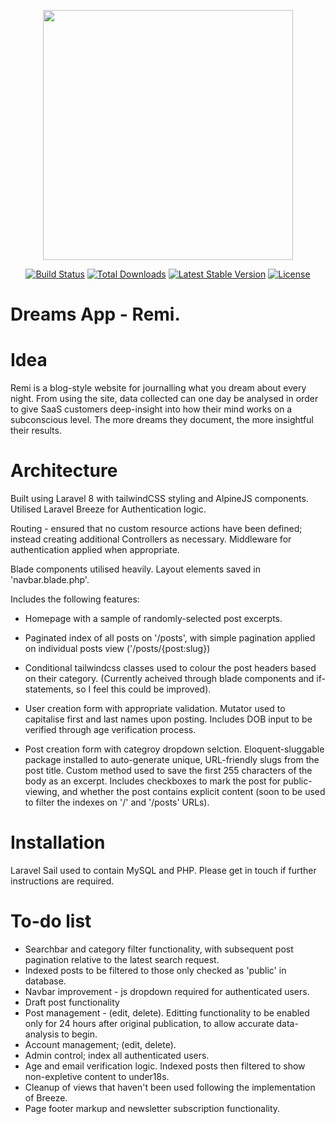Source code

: <p align="center"><a href="https://laravel.com" target="_blank"><img src="https://raw.githubusercontent.com/laravel/art/master/logo-lockup/5%20SVG/2%20CMYK/1%20Full%20Color/laravel-logolockup-cmyk-red.svg" width="400"></a></p>

<p align="center">
<a href="https://travis-ci.org/laravel/framework"><img src="https://travis-ci.org/laravel/framework.svg" alt="Build Status"></a>
<a href="https://packagist.org/packages/laravel/framework"><img src="https://img.shields.io/packagist/dt/laravel/framework" alt="Total Downloads"></a>
<a href="https://packagist.org/packages/laravel/framework"><img src="https://img.shields.io/packagist/v/laravel/framework" alt="Latest Stable Version"></a>
<a href="https://packagist.org/packages/laravel/framework"><img src="https://img.shields.io/packagist/l/laravel/framework" alt="License"></a>
</p>

<!-- ## About Laravel

Laravel is a web application framework with expressive, elegant syntax. We believe development must be an enjoyable and creative experience to be truly fulfilling. Laravel takes the pain out of development by easing common tasks used in many web projects, such as:

- [Simple, fast routing engine](https://laravel.com/docs/routing).
- [Powerful dependency injection container](https://laravel.com/docs/container).
- Multiple back-ends for [session](https://laravel.com/docs/session) and [cache](https://laravel.com/docs/cache) storage.
- Expressive, intuitive [database ORM](https://laravel.com/docs/eloquent).
- Database agnostic [schema migrations](https://laravel.com/docs/migrations).
- [Robust background job processing](https://laravel.com/docs/queues).
- [Real-time event broadcasting](https://laravel.com/docs/broadcasting).

Laravel is accessible, powerful, and provides tools required for large, robust applications.

## Learning Laravel

Laravel has the most extensive and thorough [documentation](https://laravel.com/docs) and video tutorial library of all modern web application frameworks, making it a breeze to get started with the framework.

If you don't feel like reading, [Laracasts](https://laracasts.com) can help. Laracasts contains over 1500 video tutorials on a range of topics including Laravel, modern PHP, unit testing, and JavaScript. Boost your skills by digging into our comprehensive video library.

## Laravel Sponsors

We would like to extend our thanks to the following sponsors for funding Laravel development. If you are interested in becoming a sponsor, please visit the Laravel [Patreon page](https://patreon.com/taylorotwell).

### Premium Partners

- **[Vehikl](https://vehikl.com/)**
- **[Tighten Co.](https://tighten.co)**
- **[Kirschbaum Development Group](https://kirschbaumdevelopment.com)**
- **[64 Robots](https://64robots.com)**
- **[Cubet Techno Labs](https://cubettech.com)**
- **[Cyber-Duck](https://cyber-duck.co.uk)**
- **[Many](https://www.many.co.uk)**
- **[Webdock, Fast VPS Hosting](https://www.webdock.io/en)**
- **[DevSquad](https://devsquad.com)**
- **[Curotec](https://www.curotec.com/services/technologies/laravel/)**
- **[OP.GG](https://op.gg)**
- **[CMS Max](https://www.cmsmax.com/)**
- **[WebReinvent](https://webreinvent.com/?utm_source=laravel&utm_medium=github&utm_campaign=patreon-sponsors)**

## Contributing

Thank you for considering contributing to the Laravel framework! The contribution guide can be found in the [Laravel documentation](https://laravel.com/docs/contributions).

## Code of Conduct

In order to ensure that the Laravel community is welcoming to all, please review and abide by the [Code of Conduct](https://laravel.com/docs/contributions#code-of-conduct).

## Security Vulnerabilities

If you discover a security vulnerability within Laravel, please send an e-mail to Taylor Otwell via [taylor@laravel.com](mailto:taylor@laravel.com). All security vulnerabilities will be promptly addressed.

## License

The Laravel framework is open-sourced software licensed under the [MIT license](https://opensource.org/licenses/MIT).
 -->

# Dreams App - Remi.

<h1>Idea</h1>

Remi is a blog-style website for journalling what you dream about every night. From using the site, data collected can one day be analysed in order to give SaaS customers deep-insight into how their mind works on a subconscious level. The more dreams they document, the more insightful their results.

<h1>Architecture</h1>

Built using Laravel 8 with tailwindCSS styling and AlpineJS components. Utilised Laravel Breeze for Authentication logic.

Routing - ensured that no custom resource actions have been defined; instead creating additional Controllers as necessary. Middleware for authentication applied when appropriate.

Blade components utilised heavily. Layout elements saved in 'navbar.blade.php'.

Includes the following features:

- Homepage with a sample of randomly-selected post excerpts.

- Paginated index of all posts on '/posts', with simple pagination applied on individual posts view ('/posts/{post:slug}) 

- Conditional tailwindcss classes used to colour the post headers based on their category. (Currently acheived through blade components and if-statements, so I feel this could be improved).

- User creation form with appropriate validation. Mutator used to capitalise first and last names upon posting. Includes DOB input to be verified through age verification process.

- Post creation form with categroy dropdown selction. Eloquent-sluggable package installed to auto-generate unique, URL-friendly slugs from the post title. Custom method used to save the first 255 characters of the body as an excerpt. Includes checkboxes to mark the post for public-viewing, and whether the post contains explicit content (soon to be used to filter the indexes on '/' and '/posts' URLs).

<h1>Installation</h1>

Laravel Sail used to contain MySQL and PHP. Please get in touch if further instructions are required.

<h1>To-do list</h1>

- Searchbar and category filter functionality, with subsequent post pagination relative to the latest search request.
- Indexed posts to be filtered to those only checked as 'public' in database.
- Navbar improvement - js dropdown required for authenticated users.
- Draft post functionality
- Post management - (edit, delete). Editting functionality to be enabled only for 24 hours after original publication, to allow accurate data-analysis to begin.
- Account management; (edit, delete).
- Admin control; index all authenticated users.
- Age and email verification logic. Indexed posts then filtered to show non-expletive content to under18s.
- Cleanup of views that haven't been used following the implementation of Breeze.
- Page footer markup and newsletter subscription functionality.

++++++++++

All lines in the listing above that contain "feel" should be shown.

▶ _Output of the task_:
If you don't feel like reading, [Laracasts](https://laracasts.com) can help. Laracasts contains over 1500 video tutorials on a range of topics including Laravel, modern PHP, unit testing, and JavaScript. Boost your skills by digging into our comprehensive video library.
- Conditional tailwindcss classes used to colour the post headers based on their category. (Currently acheived through blade components and if-statements, so I feel this could be improved).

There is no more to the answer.